WORK ORDER | Locate the word "Collaborative" in the data below, then copy every line that holds it.

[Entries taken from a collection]
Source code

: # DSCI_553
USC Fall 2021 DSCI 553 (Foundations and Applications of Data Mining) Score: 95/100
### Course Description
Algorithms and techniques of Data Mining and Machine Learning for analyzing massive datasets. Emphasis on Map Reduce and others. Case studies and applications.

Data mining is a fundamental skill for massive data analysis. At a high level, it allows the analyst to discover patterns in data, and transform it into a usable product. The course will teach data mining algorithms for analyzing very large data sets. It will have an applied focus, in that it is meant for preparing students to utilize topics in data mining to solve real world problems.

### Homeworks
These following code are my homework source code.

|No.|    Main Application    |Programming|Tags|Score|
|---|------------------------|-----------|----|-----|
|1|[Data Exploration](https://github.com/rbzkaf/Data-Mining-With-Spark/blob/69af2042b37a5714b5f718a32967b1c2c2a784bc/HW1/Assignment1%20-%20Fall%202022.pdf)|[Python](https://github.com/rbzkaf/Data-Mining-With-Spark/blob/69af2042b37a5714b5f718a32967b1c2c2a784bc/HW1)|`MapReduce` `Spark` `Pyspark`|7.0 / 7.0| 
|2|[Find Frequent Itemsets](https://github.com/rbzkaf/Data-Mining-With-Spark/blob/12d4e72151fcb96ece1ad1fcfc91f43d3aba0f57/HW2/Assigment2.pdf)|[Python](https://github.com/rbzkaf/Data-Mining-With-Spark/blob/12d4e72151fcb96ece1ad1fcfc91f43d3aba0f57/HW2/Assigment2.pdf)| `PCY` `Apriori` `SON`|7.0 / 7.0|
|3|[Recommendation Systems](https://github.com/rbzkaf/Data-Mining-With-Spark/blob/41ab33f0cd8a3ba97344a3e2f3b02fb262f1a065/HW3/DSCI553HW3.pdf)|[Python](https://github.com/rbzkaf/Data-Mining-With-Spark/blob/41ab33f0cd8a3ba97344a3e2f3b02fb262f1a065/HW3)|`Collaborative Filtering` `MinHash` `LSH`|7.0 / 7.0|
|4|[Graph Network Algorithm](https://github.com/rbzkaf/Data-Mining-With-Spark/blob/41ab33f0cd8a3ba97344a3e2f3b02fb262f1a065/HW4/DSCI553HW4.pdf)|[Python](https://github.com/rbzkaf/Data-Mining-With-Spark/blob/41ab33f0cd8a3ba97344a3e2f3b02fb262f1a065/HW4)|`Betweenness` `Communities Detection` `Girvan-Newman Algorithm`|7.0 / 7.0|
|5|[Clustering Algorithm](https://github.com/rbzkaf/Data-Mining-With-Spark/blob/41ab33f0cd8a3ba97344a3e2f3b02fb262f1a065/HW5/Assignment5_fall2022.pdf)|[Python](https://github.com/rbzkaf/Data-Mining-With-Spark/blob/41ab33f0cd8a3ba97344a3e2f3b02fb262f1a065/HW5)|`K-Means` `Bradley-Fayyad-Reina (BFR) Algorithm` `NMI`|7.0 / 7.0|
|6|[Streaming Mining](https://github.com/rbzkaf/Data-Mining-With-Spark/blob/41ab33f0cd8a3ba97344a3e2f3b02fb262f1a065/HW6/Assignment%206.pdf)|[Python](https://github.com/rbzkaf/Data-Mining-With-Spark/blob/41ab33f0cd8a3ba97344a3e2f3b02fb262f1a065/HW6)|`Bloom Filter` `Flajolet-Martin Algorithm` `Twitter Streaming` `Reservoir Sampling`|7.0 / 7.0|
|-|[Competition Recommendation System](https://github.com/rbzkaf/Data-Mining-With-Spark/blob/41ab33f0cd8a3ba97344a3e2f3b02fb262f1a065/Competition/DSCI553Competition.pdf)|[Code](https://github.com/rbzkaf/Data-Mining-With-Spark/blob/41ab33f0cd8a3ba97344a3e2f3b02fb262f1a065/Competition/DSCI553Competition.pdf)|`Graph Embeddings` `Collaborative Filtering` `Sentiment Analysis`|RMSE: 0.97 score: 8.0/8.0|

ANSWER SPACE |
|3|[Recommendation Systems](https://github.com/rbzkaf/Data-Mining-With-Spark/blob/41ab33f0cd8a3ba97344a3e2f3b02fb262f1a065/HW3/DSCI553HW3.pdf)|[Python](https://github.com/rbzkaf/Data-Mining-With-Spark/blob/41ab33f0cd8a3ba97344a3e2f3b02fb262f1a065/HW3)|`Collaborative Filtering` `MinHash` `LSH`|7.0 / 7.0|
|-|[Competition Recommendation System](https://github.com/rbzkaf/Data-Mining-With-Spark/blob/41ab33f0cd8a3ba97344a3e2f3b02fb262f1a065/Competition/DSCI553Competition.pdf)|[Code](https://github.com/rbzkaf/Data-Mining-With-Spark/blob/41ab33f0cd8a3ba97344a3e2f3b02fb262f1a065/Competition/DSCI553Competition.pdf)|`Graph Embeddings` `Collaborative Filtering` `Sentiment Analysis`|RMSE: 0.97 score: 8.0/8.0|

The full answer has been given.